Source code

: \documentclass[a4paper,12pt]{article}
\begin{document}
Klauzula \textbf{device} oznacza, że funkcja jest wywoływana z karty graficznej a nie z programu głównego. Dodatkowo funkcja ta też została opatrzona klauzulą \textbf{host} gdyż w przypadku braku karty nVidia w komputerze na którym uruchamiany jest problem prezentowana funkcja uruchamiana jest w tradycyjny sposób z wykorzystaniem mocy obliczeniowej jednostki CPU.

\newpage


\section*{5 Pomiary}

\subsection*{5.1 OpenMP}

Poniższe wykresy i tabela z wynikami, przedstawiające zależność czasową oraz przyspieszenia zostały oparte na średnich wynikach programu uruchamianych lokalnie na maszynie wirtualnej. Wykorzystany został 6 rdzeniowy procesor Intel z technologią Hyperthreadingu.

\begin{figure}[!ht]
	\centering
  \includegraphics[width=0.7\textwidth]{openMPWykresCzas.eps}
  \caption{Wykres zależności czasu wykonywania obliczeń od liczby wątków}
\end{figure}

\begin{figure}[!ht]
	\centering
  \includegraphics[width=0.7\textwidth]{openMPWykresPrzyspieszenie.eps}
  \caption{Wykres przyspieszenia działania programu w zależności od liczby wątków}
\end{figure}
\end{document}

---

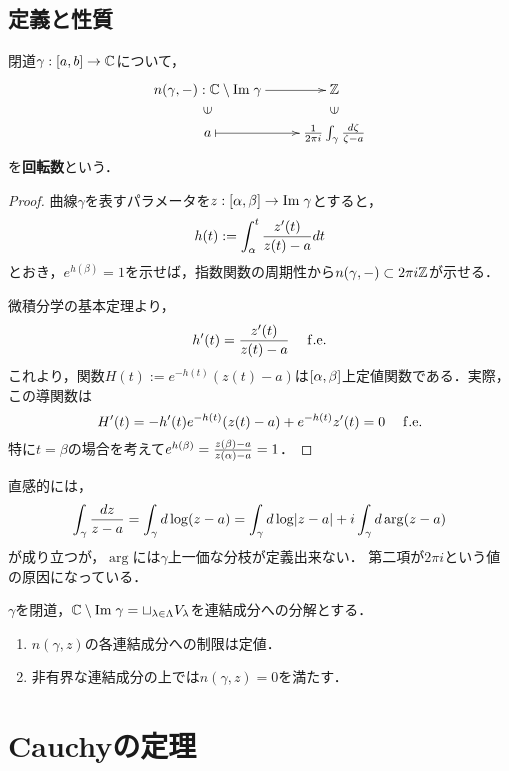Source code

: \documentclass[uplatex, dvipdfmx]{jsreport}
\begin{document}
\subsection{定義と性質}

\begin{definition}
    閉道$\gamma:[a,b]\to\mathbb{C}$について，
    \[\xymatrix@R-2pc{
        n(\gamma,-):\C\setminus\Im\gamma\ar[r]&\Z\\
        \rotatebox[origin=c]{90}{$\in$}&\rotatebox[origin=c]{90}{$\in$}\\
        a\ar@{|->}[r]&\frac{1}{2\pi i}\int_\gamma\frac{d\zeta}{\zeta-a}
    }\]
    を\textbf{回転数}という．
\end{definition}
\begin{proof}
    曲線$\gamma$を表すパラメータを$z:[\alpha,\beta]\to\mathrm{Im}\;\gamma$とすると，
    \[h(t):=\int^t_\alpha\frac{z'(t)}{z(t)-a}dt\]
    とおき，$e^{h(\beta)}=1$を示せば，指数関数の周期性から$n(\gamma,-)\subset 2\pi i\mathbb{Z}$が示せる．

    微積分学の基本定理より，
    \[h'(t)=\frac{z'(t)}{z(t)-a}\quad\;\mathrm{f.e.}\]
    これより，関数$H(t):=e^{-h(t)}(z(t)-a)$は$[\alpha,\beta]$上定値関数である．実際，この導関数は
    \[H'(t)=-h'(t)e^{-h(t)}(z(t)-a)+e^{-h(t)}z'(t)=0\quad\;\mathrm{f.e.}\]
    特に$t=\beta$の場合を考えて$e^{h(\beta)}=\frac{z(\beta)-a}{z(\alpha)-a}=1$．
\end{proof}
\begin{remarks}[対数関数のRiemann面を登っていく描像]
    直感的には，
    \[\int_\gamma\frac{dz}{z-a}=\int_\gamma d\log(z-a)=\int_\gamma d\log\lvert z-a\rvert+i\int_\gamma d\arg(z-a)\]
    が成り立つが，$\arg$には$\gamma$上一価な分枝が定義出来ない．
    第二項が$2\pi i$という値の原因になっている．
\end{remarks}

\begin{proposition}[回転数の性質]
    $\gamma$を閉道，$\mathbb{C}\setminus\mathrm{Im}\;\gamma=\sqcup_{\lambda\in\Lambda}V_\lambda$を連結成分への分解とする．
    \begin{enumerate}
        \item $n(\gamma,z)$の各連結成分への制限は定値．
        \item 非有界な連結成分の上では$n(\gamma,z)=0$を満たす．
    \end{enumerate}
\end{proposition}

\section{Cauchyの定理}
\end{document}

* * *

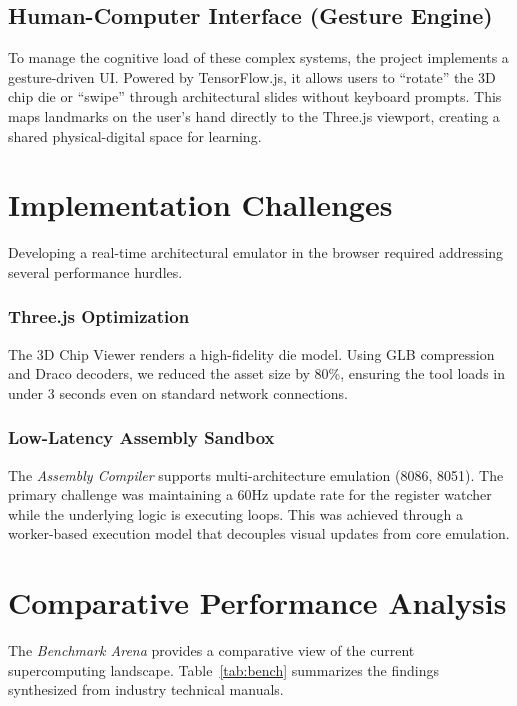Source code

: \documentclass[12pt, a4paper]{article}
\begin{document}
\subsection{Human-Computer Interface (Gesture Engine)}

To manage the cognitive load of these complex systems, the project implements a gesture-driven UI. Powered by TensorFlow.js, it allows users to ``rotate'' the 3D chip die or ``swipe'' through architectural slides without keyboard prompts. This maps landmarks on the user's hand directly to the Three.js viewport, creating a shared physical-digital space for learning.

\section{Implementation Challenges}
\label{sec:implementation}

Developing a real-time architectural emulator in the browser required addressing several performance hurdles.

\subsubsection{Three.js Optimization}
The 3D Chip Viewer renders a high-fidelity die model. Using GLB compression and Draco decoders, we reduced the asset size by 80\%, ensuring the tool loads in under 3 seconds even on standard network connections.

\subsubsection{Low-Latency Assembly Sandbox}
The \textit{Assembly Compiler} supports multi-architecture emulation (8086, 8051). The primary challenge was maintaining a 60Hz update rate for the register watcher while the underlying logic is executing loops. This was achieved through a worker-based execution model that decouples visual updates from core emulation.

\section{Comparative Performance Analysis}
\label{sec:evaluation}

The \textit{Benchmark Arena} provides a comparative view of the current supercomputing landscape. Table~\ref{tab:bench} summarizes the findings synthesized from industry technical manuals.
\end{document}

# Problem
The string "item" shows up in some lines of the listing. Copy each such line.

# Output of the task
        \item $n(\gamma,z)$の各連結成分への制限は定値．
        \item 非有界な連結成分の上では$n(\gamma,z)=0$を満たす．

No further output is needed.